___ SOURCE MATERIAL ___

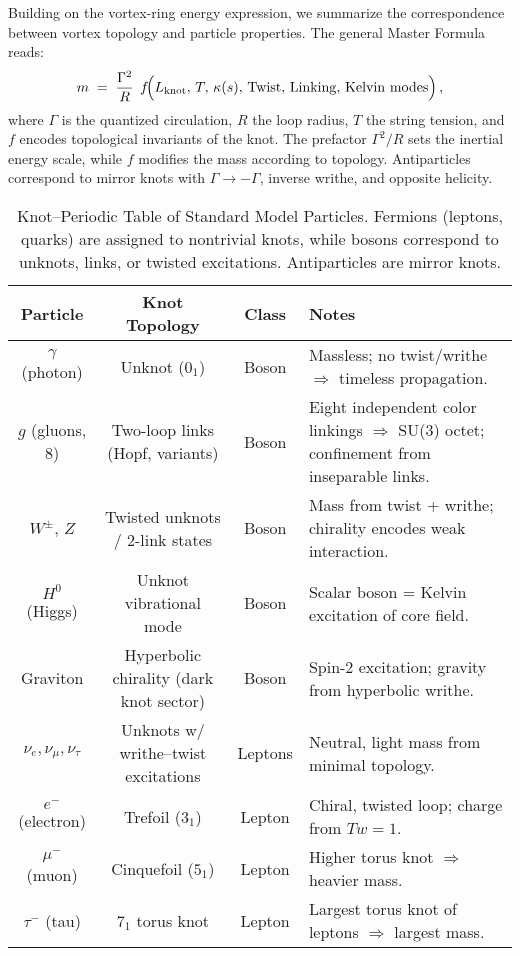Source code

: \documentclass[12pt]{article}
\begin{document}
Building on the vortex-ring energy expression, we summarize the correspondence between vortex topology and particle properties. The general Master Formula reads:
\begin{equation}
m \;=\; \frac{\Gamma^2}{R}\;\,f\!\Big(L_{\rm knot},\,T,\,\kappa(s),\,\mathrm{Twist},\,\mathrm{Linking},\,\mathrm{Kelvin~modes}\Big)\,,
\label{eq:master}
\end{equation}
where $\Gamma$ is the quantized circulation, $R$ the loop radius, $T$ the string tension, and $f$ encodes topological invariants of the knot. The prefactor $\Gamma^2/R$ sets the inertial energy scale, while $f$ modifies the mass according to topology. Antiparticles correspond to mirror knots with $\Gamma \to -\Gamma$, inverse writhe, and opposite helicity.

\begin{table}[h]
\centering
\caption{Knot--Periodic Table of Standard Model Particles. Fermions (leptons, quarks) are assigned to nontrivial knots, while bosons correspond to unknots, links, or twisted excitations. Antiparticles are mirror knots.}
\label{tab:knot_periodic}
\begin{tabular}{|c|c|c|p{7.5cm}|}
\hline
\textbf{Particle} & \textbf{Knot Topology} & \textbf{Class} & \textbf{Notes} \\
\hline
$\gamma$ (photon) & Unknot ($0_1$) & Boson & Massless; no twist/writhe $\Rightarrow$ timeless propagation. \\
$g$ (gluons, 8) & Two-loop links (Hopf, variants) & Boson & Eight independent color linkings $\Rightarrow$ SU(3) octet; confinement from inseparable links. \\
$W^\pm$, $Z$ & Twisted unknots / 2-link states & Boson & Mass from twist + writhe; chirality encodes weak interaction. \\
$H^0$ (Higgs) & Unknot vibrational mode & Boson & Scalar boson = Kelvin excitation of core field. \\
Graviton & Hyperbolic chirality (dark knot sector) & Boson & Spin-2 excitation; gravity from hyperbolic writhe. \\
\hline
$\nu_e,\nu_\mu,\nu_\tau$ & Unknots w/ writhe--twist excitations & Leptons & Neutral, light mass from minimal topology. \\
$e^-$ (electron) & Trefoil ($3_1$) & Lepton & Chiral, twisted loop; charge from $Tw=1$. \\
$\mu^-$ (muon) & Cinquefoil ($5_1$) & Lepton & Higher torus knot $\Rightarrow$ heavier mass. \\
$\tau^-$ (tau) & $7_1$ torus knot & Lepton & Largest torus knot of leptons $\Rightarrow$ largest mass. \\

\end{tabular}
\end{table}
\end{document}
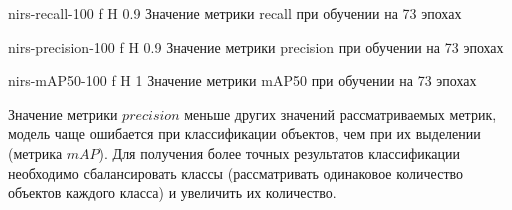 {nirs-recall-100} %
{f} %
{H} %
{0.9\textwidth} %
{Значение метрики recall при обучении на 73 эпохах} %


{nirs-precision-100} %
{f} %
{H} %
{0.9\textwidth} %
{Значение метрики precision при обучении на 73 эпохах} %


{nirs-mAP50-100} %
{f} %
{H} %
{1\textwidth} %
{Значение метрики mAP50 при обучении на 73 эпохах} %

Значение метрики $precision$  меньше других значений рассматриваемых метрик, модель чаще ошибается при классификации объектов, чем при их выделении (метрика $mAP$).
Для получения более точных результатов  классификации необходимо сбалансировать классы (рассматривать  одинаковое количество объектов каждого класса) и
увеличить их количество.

___
___ SOURCE MATERIAL ___

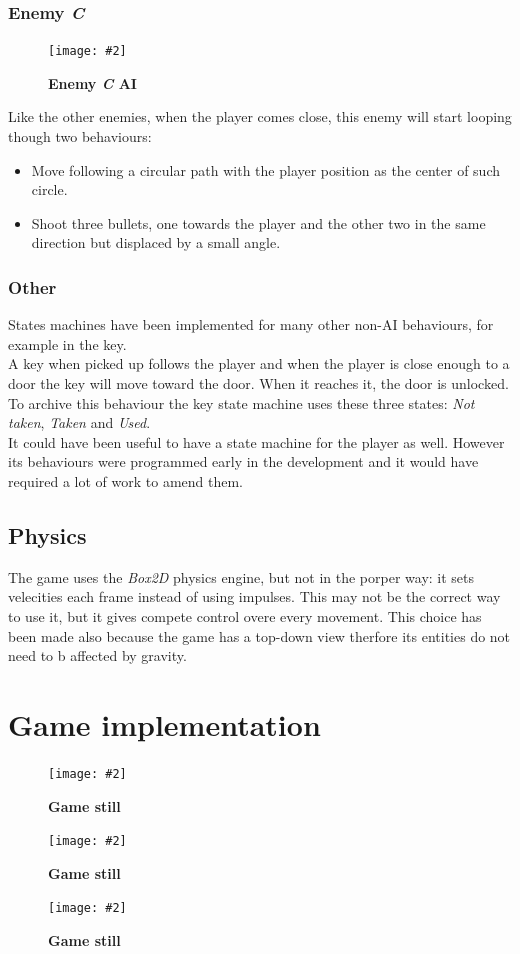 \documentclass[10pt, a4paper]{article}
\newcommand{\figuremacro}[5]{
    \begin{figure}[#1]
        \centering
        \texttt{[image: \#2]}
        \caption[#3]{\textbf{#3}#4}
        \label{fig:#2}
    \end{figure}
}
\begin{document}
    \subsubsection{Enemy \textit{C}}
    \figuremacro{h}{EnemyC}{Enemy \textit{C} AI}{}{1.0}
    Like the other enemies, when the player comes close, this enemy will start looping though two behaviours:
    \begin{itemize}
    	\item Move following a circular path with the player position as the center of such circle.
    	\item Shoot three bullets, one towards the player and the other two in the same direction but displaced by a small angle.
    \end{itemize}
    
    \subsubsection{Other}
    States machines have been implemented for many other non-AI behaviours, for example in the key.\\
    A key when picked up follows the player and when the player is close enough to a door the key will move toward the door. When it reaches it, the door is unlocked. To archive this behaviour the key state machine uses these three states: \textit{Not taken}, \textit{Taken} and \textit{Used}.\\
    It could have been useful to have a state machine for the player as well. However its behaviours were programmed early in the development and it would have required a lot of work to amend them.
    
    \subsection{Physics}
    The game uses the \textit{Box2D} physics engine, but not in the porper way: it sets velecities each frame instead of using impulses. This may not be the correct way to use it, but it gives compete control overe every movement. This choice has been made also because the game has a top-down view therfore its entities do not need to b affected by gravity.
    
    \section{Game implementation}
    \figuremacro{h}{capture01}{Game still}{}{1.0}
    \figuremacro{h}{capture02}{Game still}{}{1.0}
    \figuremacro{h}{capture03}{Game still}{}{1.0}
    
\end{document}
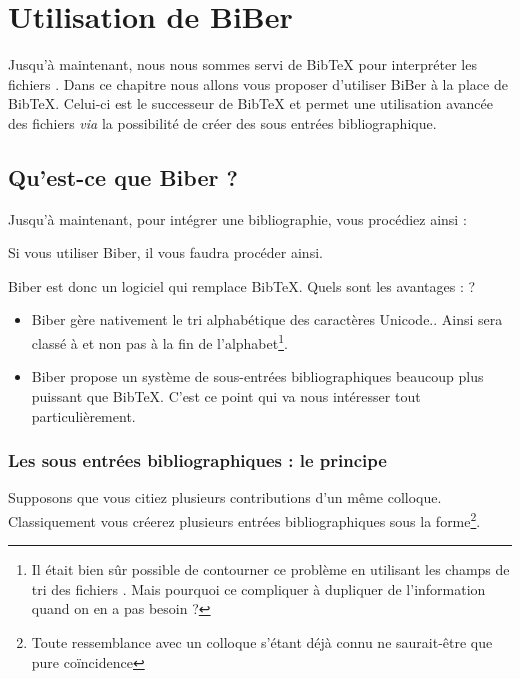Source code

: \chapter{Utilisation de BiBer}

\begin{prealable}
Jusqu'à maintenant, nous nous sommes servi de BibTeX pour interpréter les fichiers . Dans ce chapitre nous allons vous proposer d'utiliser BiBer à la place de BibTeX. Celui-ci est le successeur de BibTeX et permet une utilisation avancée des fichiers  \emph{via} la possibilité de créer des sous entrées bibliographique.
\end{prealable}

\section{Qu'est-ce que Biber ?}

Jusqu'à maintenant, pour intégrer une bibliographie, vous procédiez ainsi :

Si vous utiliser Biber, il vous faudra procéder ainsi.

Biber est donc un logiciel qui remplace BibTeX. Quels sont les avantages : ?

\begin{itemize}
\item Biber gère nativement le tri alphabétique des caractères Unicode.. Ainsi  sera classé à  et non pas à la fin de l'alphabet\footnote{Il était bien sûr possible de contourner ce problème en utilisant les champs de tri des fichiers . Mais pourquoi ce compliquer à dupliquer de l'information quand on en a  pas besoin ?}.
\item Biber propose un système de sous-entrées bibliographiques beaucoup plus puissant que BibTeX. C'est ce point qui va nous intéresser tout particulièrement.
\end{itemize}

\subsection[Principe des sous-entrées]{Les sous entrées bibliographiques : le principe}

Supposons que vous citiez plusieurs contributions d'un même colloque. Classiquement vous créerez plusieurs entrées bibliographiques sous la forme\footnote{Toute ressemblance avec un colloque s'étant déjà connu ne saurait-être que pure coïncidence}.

___
___ SOURCE MATERIAL ___

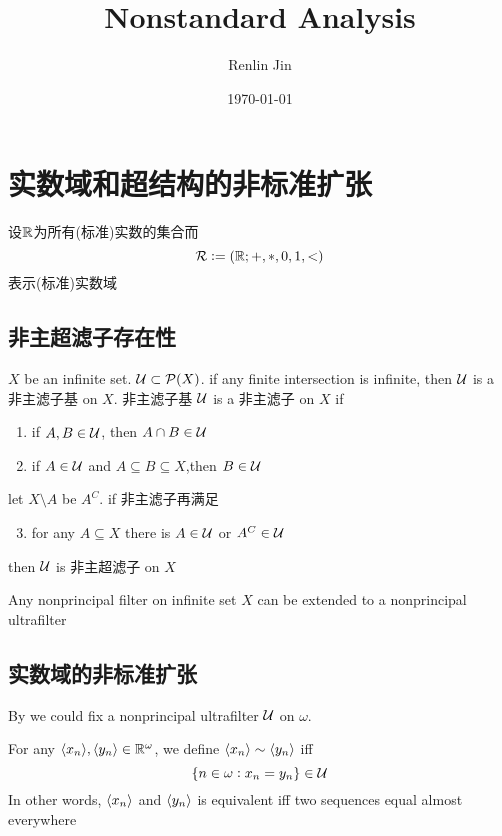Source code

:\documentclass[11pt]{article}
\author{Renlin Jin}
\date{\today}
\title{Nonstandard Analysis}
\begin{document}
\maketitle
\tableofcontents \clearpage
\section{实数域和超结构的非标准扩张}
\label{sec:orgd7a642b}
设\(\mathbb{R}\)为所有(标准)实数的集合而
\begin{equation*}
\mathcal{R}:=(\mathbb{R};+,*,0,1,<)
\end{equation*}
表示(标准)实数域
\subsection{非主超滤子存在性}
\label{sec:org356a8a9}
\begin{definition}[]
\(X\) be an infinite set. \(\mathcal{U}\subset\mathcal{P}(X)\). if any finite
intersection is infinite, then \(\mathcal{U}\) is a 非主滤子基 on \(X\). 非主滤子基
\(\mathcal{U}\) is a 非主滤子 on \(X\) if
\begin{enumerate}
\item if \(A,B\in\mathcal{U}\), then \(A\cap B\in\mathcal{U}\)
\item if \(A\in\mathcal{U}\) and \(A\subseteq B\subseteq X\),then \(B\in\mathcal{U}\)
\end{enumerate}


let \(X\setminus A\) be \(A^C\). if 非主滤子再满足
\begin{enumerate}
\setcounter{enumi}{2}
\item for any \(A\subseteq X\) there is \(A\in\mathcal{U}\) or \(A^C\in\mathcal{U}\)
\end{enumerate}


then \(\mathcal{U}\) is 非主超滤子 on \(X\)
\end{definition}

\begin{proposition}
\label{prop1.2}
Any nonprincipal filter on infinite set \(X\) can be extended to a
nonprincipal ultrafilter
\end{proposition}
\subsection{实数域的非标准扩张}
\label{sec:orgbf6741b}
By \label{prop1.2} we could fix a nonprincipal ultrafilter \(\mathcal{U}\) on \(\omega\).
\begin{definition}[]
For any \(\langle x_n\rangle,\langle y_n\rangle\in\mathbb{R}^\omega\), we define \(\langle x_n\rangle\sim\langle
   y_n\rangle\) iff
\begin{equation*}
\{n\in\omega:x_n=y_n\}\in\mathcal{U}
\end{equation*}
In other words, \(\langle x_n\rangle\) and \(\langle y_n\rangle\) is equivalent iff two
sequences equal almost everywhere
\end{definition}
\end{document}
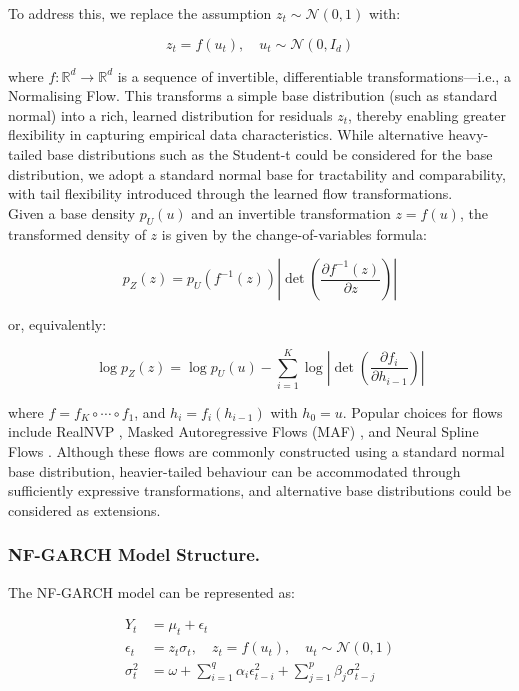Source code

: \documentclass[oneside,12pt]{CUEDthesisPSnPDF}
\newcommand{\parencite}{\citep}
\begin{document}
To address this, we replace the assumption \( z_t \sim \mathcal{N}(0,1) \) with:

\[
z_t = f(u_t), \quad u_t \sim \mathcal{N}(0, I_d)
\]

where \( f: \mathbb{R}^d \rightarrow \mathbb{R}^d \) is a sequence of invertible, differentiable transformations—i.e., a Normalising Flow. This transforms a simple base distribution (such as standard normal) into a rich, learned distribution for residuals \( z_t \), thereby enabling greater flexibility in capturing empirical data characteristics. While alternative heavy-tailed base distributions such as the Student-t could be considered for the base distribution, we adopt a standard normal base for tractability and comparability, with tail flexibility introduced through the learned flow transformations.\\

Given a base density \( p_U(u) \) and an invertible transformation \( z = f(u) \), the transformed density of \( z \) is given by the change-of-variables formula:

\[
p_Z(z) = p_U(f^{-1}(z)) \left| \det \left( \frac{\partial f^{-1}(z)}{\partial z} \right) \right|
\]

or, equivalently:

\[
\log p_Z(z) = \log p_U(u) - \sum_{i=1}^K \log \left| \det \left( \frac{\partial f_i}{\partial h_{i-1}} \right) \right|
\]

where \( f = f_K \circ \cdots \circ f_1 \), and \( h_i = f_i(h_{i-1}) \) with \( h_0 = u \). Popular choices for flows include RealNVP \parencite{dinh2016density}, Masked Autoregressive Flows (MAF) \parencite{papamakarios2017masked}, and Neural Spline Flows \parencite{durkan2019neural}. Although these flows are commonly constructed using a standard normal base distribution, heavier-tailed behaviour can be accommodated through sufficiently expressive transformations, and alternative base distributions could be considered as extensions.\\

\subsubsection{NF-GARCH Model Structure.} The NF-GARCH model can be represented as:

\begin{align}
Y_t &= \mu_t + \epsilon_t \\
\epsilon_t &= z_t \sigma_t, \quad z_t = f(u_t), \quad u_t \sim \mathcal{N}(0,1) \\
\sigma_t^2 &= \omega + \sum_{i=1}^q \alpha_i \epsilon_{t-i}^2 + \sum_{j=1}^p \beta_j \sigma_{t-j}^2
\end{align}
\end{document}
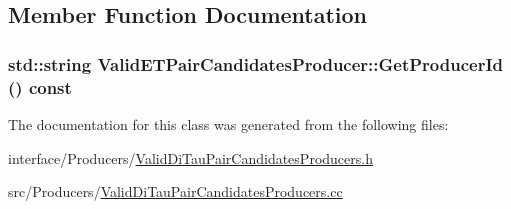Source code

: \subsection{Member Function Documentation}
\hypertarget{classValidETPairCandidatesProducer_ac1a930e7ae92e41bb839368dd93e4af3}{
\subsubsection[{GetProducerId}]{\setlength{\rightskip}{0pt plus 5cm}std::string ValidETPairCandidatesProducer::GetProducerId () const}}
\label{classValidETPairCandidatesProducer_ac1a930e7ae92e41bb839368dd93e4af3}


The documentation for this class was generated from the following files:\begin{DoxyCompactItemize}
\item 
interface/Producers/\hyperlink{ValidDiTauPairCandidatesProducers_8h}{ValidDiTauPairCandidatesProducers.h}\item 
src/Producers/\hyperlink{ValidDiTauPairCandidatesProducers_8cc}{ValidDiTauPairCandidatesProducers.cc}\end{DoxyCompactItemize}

___

- _PROBLEM STATEMENT_
The lines to show are those in the data above that include "torus".

- _SOLUTION_
$\mu^-$ (muon) & Cinquefoil ($5_1$) & Lepton & Higher torus knot $\Rightarrow$ heavier mass. \\
$\tau^-$ (tau) & $7_1$ torus knot & Lepton & Largest torus knot of leptons $\Rightarrow$ largest mass. \\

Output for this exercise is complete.